● Problem to solve: Both the line below containing "đồng nghĩa chính" and the line containing "I usually drink coffee at", along with every line between them, should be repeated exactly; no other line belongs in the answer.
+++
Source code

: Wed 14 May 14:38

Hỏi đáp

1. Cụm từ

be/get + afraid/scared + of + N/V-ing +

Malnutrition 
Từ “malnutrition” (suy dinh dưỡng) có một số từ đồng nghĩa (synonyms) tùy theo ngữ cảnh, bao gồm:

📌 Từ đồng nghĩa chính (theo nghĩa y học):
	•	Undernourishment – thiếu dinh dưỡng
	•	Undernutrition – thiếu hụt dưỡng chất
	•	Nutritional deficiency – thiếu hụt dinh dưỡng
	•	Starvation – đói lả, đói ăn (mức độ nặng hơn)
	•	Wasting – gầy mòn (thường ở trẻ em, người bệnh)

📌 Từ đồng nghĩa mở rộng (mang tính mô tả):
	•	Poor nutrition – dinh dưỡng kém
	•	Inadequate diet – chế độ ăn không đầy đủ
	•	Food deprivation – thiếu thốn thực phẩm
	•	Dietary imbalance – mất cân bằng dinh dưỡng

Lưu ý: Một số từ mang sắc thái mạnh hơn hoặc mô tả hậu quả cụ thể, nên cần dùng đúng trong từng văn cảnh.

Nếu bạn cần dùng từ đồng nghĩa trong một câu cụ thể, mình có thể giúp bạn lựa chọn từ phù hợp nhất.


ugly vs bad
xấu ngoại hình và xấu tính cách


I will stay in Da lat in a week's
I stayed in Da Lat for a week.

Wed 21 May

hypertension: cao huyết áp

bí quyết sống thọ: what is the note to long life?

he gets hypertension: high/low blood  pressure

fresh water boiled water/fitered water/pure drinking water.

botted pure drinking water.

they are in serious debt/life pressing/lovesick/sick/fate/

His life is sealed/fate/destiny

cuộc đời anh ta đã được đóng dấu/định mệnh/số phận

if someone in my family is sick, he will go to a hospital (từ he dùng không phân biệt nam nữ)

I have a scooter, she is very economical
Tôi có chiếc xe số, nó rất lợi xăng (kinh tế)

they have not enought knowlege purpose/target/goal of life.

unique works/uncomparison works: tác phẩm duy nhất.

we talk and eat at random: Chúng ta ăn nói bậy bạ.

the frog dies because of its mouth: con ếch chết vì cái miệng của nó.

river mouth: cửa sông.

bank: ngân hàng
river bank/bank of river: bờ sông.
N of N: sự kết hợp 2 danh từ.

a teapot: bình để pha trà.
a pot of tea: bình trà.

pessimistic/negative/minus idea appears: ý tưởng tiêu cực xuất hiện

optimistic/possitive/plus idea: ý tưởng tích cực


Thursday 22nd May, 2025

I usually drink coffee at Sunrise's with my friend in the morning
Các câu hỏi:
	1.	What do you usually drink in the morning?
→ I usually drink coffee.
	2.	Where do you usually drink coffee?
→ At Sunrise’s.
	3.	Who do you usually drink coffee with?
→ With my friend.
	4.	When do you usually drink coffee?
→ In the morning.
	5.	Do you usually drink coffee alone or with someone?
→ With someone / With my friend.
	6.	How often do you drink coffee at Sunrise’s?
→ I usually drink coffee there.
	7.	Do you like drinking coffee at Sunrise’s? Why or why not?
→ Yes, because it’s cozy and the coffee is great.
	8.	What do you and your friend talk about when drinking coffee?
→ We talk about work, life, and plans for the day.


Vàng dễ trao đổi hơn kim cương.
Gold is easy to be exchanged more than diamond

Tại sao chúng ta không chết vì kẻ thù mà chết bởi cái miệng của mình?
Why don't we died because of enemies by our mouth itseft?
+++
● Response box:
📌 Từ đồng nghĩa chính (theo nghĩa y học):
	•	Undernourishment – thiếu dinh dưỡng
	•	Undernutrition – thiếu hụt dưỡng chất
	•	Nutritional deficiency – thiếu hụt dinh dưỡng
	•	Starvation – đói lả, đói ăn (mức độ nặng hơn)
	•	Wasting – gầy mòn (thường ở trẻ em, người bệnh)

📌 Từ đồng nghĩa mở rộng (mang tính mô tả):
	•	Poor nutrition – dinh dưỡng kém
	•	Inadequate diet – chế độ ăn không đầy đủ
	•	Food deprivation – thiếu thốn thực phẩm
	•	Dietary imbalance – mất cân bằng dinh dưỡng

Lưu ý: Một số từ mang sắc thái mạnh hơn hoặc mô tả hậu quả cụ thể, nên cần dùng đúng trong từng văn cảnh.

Nếu bạn cần dùng từ đồng nghĩa trong một câu cụ thể, mình có thể giúp bạn lựa chọn từ phù hợp nhất.


ugly vs bad
xấu ngoại hình và xấu tính cách


I will stay in Da lat in a week's
I stayed in Da Lat for a week.

Wed 21 May

hypertension: cao huyết áp

bí quyết sống thọ: what is the note to long life?

he gets hypertension: high/low blood  pressure

fresh water boiled water/fitered water/pure drinking water.

botted pure drinking water.

they are in serious debt/life pressing/lovesick/sick/fate/

His life is sealed/fate/destiny

cuộc đời anh ta đã được đóng dấu/định mệnh/số phận

if someone in my family is sick, he will go to a hospital (từ he dùng không phân biệt nam nữ)

I have a scooter, she is very economical
Tôi có chiếc xe số, nó rất lợi xăng (kinh tế)

they have not enought knowlege purpose/target/goal of life.

unique works/uncomparison works: tác phẩm duy nhất.

we talk and eat at random: Chúng ta ăn nói bậy bạ.

the frog dies because of its mouth: con ếch chết vì cái miệng của nó.

river mouth: cửa sông.

bank: ngân hàng
river bank/bank of river: bờ sông.
N of N: sự kết hợp 2 danh từ.

a teapot: bình để pha trà.
a pot of tea: bình trà.

pessimistic/negative/minus idea appears: ý tưởng tiêu cực xuất hiện

optimistic/possitive/plus idea: ý tưởng tích cực


Thursday 22nd May, 2025

I usually drink coffee at Sunrise's with my friend in the morning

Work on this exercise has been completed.